__Your assignment__
Once the pictures are set aside, copy the records below exactly as they stand.

__Data listing__
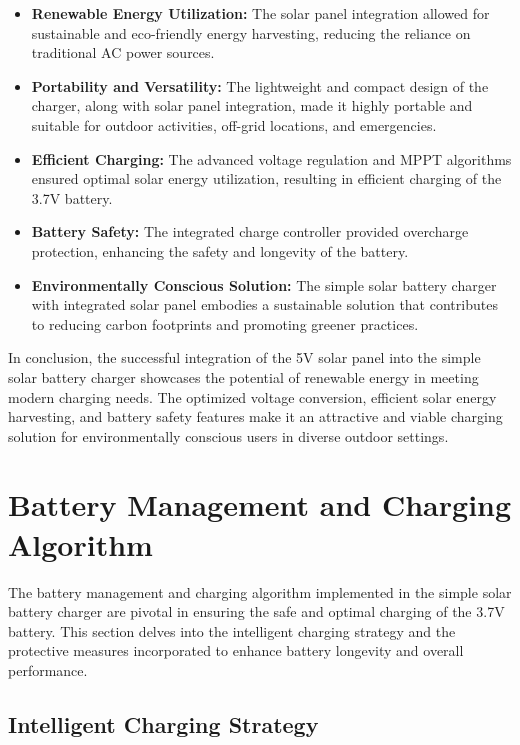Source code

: \documentclass[twocolumn]{article}
\begin{document}
\begin{itemize}
  \item \textbf{Renewable Energy Utilization:} The solar panel integration allowed for sustainable and eco-friendly energy harvesting, reducing the reliance on traditional AC power sources.

  \item \textbf{Portability and Versatility:} The lightweight and compact design of the charger, along with solar panel integration, made it highly portable and suitable for outdoor activities, off-grid locations, and emergencies.

  \item \textbf{Efficient Charging:} The advanced voltage regulation and MPPT algorithms ensured optimal solar energy utilization, resulting in efficient charging of the 3.7V battery.

  \item \textbf{Battery Safety:} The integrated charge controller provided overcharge protection, enhancing the safety and longevity of the battery.

  \item \textbf{Environmentally Conscious Solution:} The simple solar battery charger with integrated solar panel embodies a sustainable solution that contributes to reducing carbon footprints and promoting greener practices.

\end{itemize}

\noindent In conclusion, the successful integration of the 5V solar panel into the simple solar battery charger showcases the potential of renewable energy in meeting modern charging needs. The optimized voltage conversion, efficient solar energy harvesting, and battery safety features make it an attractive and viable charging solution for environmentally conscious users in diverse outdoor settings.

\section*{Battery Management and Charging Algorithm}

The battery management and charging algorithm implemented in the simple solar battery charger are pivotal in ensuring the safe and optimal charging of the 3.7V battery. This section delves into the intelligent charging strategy and the protective measures incorporated to enhance battery longevity and overall performance.

\subsection*{Intelligent Charging Strategy}
\end{document}
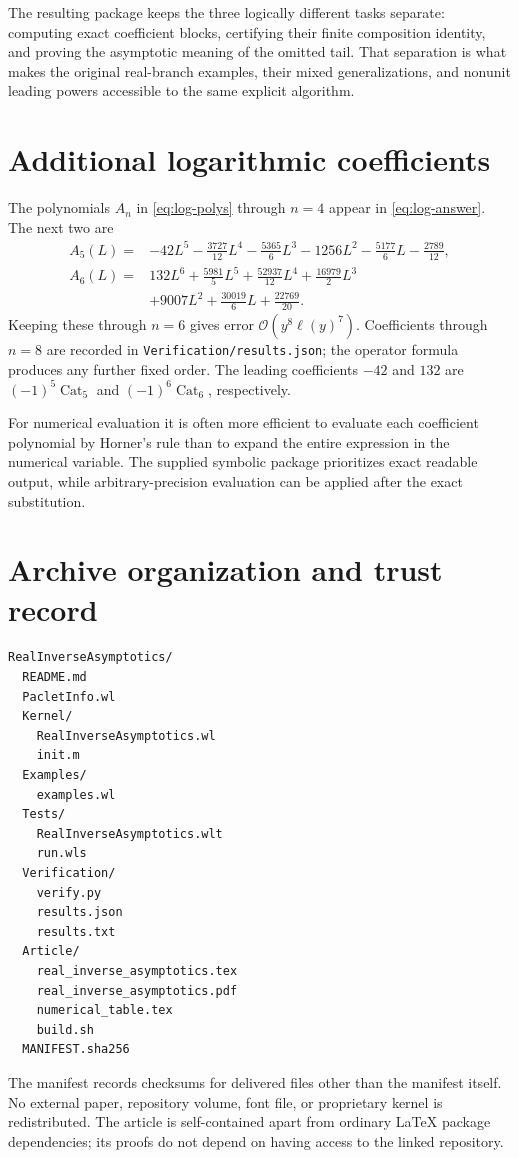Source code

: \documentclass[11pt,a4paper]{article}
\numberwithin{equation}{section}
\theoremstyle{definition}
\newcommand{\OO}{\mathcal O}
\newcommand{\code}[1]{\texttt{#1}}
\begin{document}
The resulting package keeps the three logically different tasks separate:
computing exact coefficient blocks, certifying their finite composition
identity, and proving the asymptotic meaning of the omitted tail. That
separation is what makes the original real-branch examples, their mixed
generalizations, and nonunit leading powers accessible to the same
explicit algorithm.

\appendix
\section{Additional logarithmic coefficients}\label{app:coefficients}
The polynomials $A_n$ in \eqref{eq:log-polys} through $n=4$ appear in
\eqref{eq:log-answer}. The next two are
\begin{align*}
 A_5(L)={}&-42L^5-\frac{3727}{12}L^4-\frac{5365}{6}L^3
                -1256L^2-\frac{5177}{6}L-\frac{2789}{12},\\
 A_6(L)={}&132L^6+\frac{5981}{5}L^5+\frac{52937}{12}L^4
                +\frac{16979}{2}L^3\\
          &+9007L^2+\frac{30019}{6}L+\frac{22769}{20}.
\end{align*}
Keeping these through $n=6$ gives error
$\OO(y^8\ell(y)^7)$. Coefficients through $n=8$ are recorded in
\code{Verification/results.json}; the operator formula produces any
further fixed order. The leading coefficients $-42$ and $132$ are
$(-1)^5\operatorname{Cat}_5$ and
$(-1)^6\operatorname{Cat}_6$, respectively.

For numerical evaluation it is often more efficient to evaluate each
coefficient polynomial by Horner's rule than to expand the entire
expression in the numerical variable. The supplied symbolic package
prioritizes exact readable output, while arbitrary-precision evaluation
can be applied after the exact substitution.

\clearpage
\section{Archive organization and trust record}
\begin{lstlisting}[language={}]
RealInverseAsymptotics/
  README.md
  PacletInfo.wl
  Kernel/
    RealInverseAsymptotics.wl
    init.m
  Examples/
    examples.wl
  Tests/
    RealInverseAsymptotics.wlt
    run.wls
  Verification/
    verify.py
    results.json
    results.txt
  Article/
    real_inverse_asymptotics.tex
    real_inverse_asymptotics.pdf
    numerical_table.tex
    build.sh
  MANIFEST.sha256
\end{lstlisting}
The manifest records checksums for delivered files other than the
manifest itself. No external paper, repository volume, font file, or
proprietary kernel is redistributed. The article is self-contained apart
from ordinary LaTeX package dependencies; its proofs do not depend on
having access to the linked repository.
\end{document}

__Answer section__
Source code

: \documentclass[twocolumn]{article}
\begin{document}
\begin{itemize}
  \item \textbf{Renewable Energy Utilization:} The solar panel integration allowed for sustainable and eco-friendly energy harvesting, reducing the reliance on traditional AC power sources.

  \item \textbf{Portability and Versatility:} The lightweight and compact design of the charger, along with solar panel integration, made it highly portable and suitable for outdoor activities, off-grid locations, and emergencies.

  \item \textbf{Efficient Charging:} The advanced voltage regulation and MPPT algorithms ensured optimal solar energy utilization, resulting in efficient charging of the 3.7V battery.

  \item \textbf{Battery Safety:} The integrated charge controller provided overcharge protection, enhancing the safety and longevity of the battery.

  \item \textbf{Environmentally Conscious Solution:} The simple solar battery charger with integrated solar panel embodies a sustainable solution that contributes to reducing carbon footprints and promoting greener practices.

\end{itemize}

\noindent In conclusion, the successful integration of the 5V solar panel into the simple solar battery charger showcases the potential of renewable energy in meeting modern charging needs. The optimized voltage conversion, efficient solar energy harvesting, and battery safety features make it an attractive and viable charging solution for environmentally conscious users in diverse outdoor settings.

\section*{Battery Management and Charging Algorithm}

The battery management and charging algorithm implemented in the simple solar battery charger are pivotal in ensuring the safe and optimal charging of the 3.7V battery. This section delves into the intelligent charging strategy and the protective measures incorporated to enhance battery longevity and overall performance.

\subsection*{Intelligent Charging Strategy}
\end{document}
Source code

: \documentclass[11pt,a4paper]{article}
\numberwithin{equation}{section}
\theoremstyle{definition}
\newcommand{\OO}{\mathcal O}
\newcommand{\code}[1]{\texttt{#1}}
\begin{document}
The resulting package keeps the three logically different tasks separate:
computing exact coefficient blocks, certifying their finite composition
identity, and proving the asymptotic meaning of the omitted tail. That
separation is what makes the original real-branch examples, their mixed
generalizations, and nonunit leading powers accessible to the same
explicit algorithm.

\appendix
\section{Additional logarithmic coefficients}\label{app:coefficients}
The polynomials $A_n$ in \eqref{eq:log-polys} through $n=4$ appear in
\eqref{eq:log-answer}. The next two are
\begin{align*}
 A_5(L)={}&-42L^5-\frac{3727}{12}L^4-\frac{5365}{6}L^3
                -1256L^2-\frac{5177}{6}L-\frac{2789}{12},\\
 A_6(L)={}&132L^6+\frac{5981}{5}L^5+\frac{52937}{12}L^4
                +\frac{16979}{2}L^3\\
          &+9007L^2+\frac{30019}{6}L+\frac{22769}{20}.
\end{align*}
Keeping these through $n=6$ gives error
$\OO(y^8\ell(y)^7)$. Coefficients through $n=8$ are recorded in
\code{Verification/results.json}; the operator formula produces any
further fixed order. The leading coefficients $-42$ and $132$ are
$(-1)^5\operatorname{Cat}_5$ and
$(-1)^6\operatorname{Cat}_6$, respectively.

For numerical evaluation it is often more efficient to evaluate each
coefficient polynomial by Horner's rule than to expand the entire
expression in the numerical variable. The supplied symbolic package
prioritizes exact readable output, while arbitrary-precision evaluation
can be applied after the exact substitution.

\clearpage
\section{Archive organization and trust record}
\begin{lstlisting}[language={}]
RealInverseAsymptotics/
  README.md
  PacletInfo.wl
  Kernel/
    RealInverseAsymptotics.wl
    init.m
  Examples/
    examples.wl
  Tests/
    RealInverseAsymptotics.wlt
    run.wls
  Verification/
    verify.py
    results.json
    results.txt
  Article/
    real_inverse_asymptotics.tex
    real_inverse_asymptotics.pdf
    numerical_table.tex
    build.sh
  MANIFEST.sha256
\end{lstlisting}
The manifest records checksums for delivered files other than the
manifest itself. No external paper, repository volume, font file, or
proprietary kernel is redistributed. The article is self-contained apart
from ordinary LaTeX package dependencies; its proofs do not depend on
having access to the linked repository.
\end{document}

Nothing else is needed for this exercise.